How to complete this task: Write the entries out again exactly as they stand, but without the pictures.

Data for review:
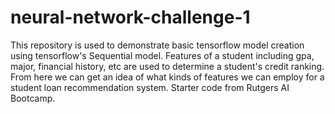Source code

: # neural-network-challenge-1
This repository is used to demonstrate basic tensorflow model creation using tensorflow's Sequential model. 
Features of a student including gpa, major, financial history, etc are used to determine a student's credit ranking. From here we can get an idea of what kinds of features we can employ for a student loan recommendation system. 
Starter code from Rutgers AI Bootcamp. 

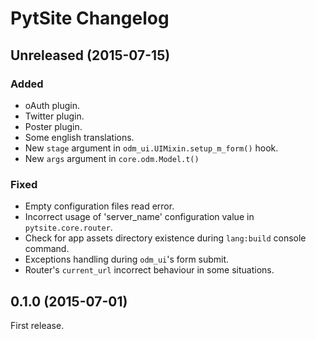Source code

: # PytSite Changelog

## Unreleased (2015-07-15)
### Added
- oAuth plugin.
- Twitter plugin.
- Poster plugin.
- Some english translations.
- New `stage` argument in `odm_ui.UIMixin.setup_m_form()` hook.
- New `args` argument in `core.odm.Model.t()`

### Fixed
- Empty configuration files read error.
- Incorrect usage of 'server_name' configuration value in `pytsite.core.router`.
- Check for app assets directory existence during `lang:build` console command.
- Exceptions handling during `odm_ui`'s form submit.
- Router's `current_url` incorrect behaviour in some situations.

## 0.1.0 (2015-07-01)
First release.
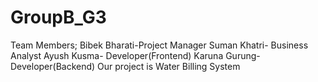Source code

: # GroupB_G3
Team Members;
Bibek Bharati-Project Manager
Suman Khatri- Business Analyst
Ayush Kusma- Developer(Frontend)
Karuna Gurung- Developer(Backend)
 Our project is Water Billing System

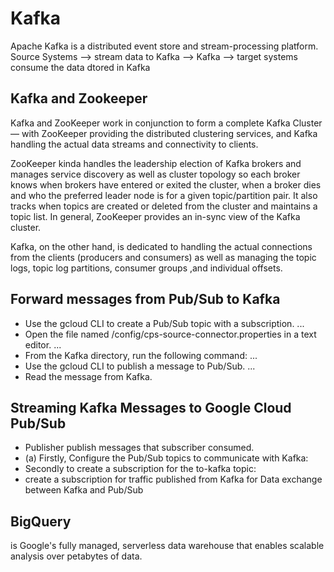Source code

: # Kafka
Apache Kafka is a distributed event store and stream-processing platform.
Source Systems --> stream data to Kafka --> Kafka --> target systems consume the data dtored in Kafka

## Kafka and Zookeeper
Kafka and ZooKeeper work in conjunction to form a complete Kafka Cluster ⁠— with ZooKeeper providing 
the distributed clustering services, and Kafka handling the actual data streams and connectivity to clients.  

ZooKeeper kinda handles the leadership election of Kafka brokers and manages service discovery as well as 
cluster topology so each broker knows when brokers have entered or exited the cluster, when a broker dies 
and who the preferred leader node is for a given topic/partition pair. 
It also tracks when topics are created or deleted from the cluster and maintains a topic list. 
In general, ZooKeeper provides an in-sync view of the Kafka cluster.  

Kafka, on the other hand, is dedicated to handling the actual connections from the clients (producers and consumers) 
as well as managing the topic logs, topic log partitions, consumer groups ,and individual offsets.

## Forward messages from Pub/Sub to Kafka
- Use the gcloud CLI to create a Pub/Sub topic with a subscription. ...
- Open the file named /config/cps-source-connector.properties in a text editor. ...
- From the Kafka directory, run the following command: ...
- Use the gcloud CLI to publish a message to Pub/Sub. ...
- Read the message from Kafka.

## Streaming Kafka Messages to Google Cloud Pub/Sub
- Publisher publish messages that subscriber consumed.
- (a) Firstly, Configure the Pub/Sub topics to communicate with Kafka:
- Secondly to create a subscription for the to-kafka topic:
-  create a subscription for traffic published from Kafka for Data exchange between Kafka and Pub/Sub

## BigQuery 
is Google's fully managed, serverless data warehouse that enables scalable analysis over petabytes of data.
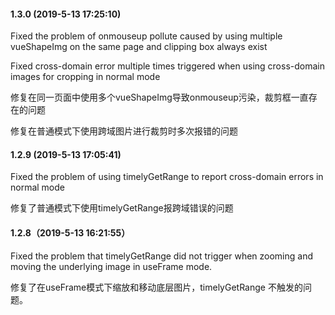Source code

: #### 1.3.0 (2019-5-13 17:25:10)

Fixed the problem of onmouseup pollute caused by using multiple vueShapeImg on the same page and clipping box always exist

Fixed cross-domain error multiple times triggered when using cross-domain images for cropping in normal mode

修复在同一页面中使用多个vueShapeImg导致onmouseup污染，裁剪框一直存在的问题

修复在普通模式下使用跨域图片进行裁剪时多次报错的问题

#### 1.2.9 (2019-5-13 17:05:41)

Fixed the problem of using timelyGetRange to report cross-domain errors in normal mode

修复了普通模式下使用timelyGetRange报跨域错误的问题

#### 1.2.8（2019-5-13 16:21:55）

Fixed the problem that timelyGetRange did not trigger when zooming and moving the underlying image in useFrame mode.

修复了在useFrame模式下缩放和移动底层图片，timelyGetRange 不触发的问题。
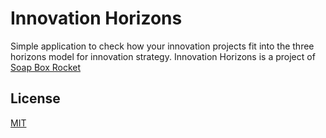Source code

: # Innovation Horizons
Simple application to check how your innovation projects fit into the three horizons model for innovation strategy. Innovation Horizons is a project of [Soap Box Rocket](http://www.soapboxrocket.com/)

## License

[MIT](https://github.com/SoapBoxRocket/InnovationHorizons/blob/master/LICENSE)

Your solution:
Source code

: # neural-network-challenge-1
This repository is used to demonstrate basic tensorflow model creation using tensorflow's Sequential model. 
Features of a student including gpa, major, financial history, etc are used to determine a student's credit ranking. From here we can get an idea of what kinds of features we can employ for a student loan recommendation system. 
Starter code from Rutgers AI Bootcamp. 

Source code

: # PytSite Changelog

## Unreleased (2015-07-15)
### Added
- oAuth plugin.
- Twitter plugin.
- Poster plugin.
- Some english translations.
- New `stage` argument in `odm_ui.UIMixin.setup_m_form()` hook.
- New `args` argument in `core.odm.Model.t()`

### Fixed
- Empty configuration files read error.
- Incorrect usage of 'server_name' configuration value in `pytsite.core.router`.
- Check for app assets directory existence during `lang:build` console command.
- Exceptions handling during `odm_ui`'s form submit.
- Router's `current_url` incorrect behaviour in some situations.

## 0.1.0 (2015-07-01)
First release.
Source code

: # GroupB_G3
Team Members;
Bibek Bharati-Project Manager
Suman Khatri- Business Analyst
Ayush Kusma- Developer(Frontend)
Karuna Gurung- Developer(Backend)
 Our project is Water Billing System

Source code

: # Kafka
Apache Kafka is a distributed event store and stream-processing platform.
Source Systems --> stream data to Kafka --> Kafka --> target systems consume the data dtored in Kafka

## Kafka and Zookeeper
Kafka and ZooKeeper work in conjunction to form a complete Kafka Cluster ⁠— with ZooKeeper providing 
the distributed clustering services, and Kafka handling the actual data streams and connectivity to clients.  

ZooKeeper kinda handles the leadership election of Kafka brokers and manages service discovery as well as 
cluster topology so each broker knows when brokers have entered or exited the cluster, when a broker dies 
and who the preferred leader node is for a given topic/partition pair. 
It also tracks when topics are created or deleted from the cluster and maintains a topic list. 
In general, ZooKeeper provides an in-sync view of the Kafka cluster.  

Kafka, on the other hand, is dedicated to handling the actual connections from the clients (producers and consumers) 
as well as managing the topic logs, topic log partitions, consumer groups ,and individual offsets.

## Forward messages from Pub/Sub to Kafka
- Use the gcloud CLI to create a Pub/Sub topic with a subscription. ...
- Open the file named /config/cps-source-connector.properties in a text editor. ...
- From the Kafka directory, run the following command: ...
- Use the gcloud CLI to publish a message to Pub/Sub. ...
- Read the message from Kafka.

## Streaming Kafka Messages to Google Cloud Pub/Sub
- Publisher publish messages that subscriber consumed.
- (a) Firstly, Configure the Pub/Sub topics to communicate with Kafka:
- Secondly to create a subscription for the to-kafka topic:
-  create a subscription for traffic published from Kafka for Data exchange between Kafka and Pub/Sub

## BigQuery 
is Google's fully managed, serverless data warehouse that enables scalable analysis over petabytes of data.
Source code

: #### 1.3.0 (2019-5-13 17:25:10)

Fixed the problem of onmouseup pollute caused by using multiple vueShapeImg on the same page and clipping box always exist

Fixed cross-domain error multiple times triggered when using cross-domain images for cropping in normal mode

修复在同一页面中使用多个vueShapeImg导致onmouseup污染，裁剪框一直存在的问题

修复在普通模式下使用跨域图片进行裁剪时多次报错的问题

#### 1.2.9 (2019-5-13 17:05:41)

Fixed the problem of using timelyGetRange to report cross-domain errors in normal mode

修复了普通模式下使用timelyGetRange报跨域错误的问题

#### 1.2.8（2019-5-13 16:21:55）

Fixed the problem that timelyGetRange did not trigger when zooming and moving the underlying image in useFrame mode.

修复了在useFrame模式下缩放和移动底层图片，timelyGetRange 不触发的问题。
Source code

: # Innovation Horizons
Simple application to check how your innovation projects fit into the three horizons model for innovation strategy. Innovation Horizons is a project of [Soap Box Rocket](http://www.soapboxrocket.com/)

## License

[MIT](https://github.com/SoapBoxRocket/InnovationHorizons/blob/master/LICENSE)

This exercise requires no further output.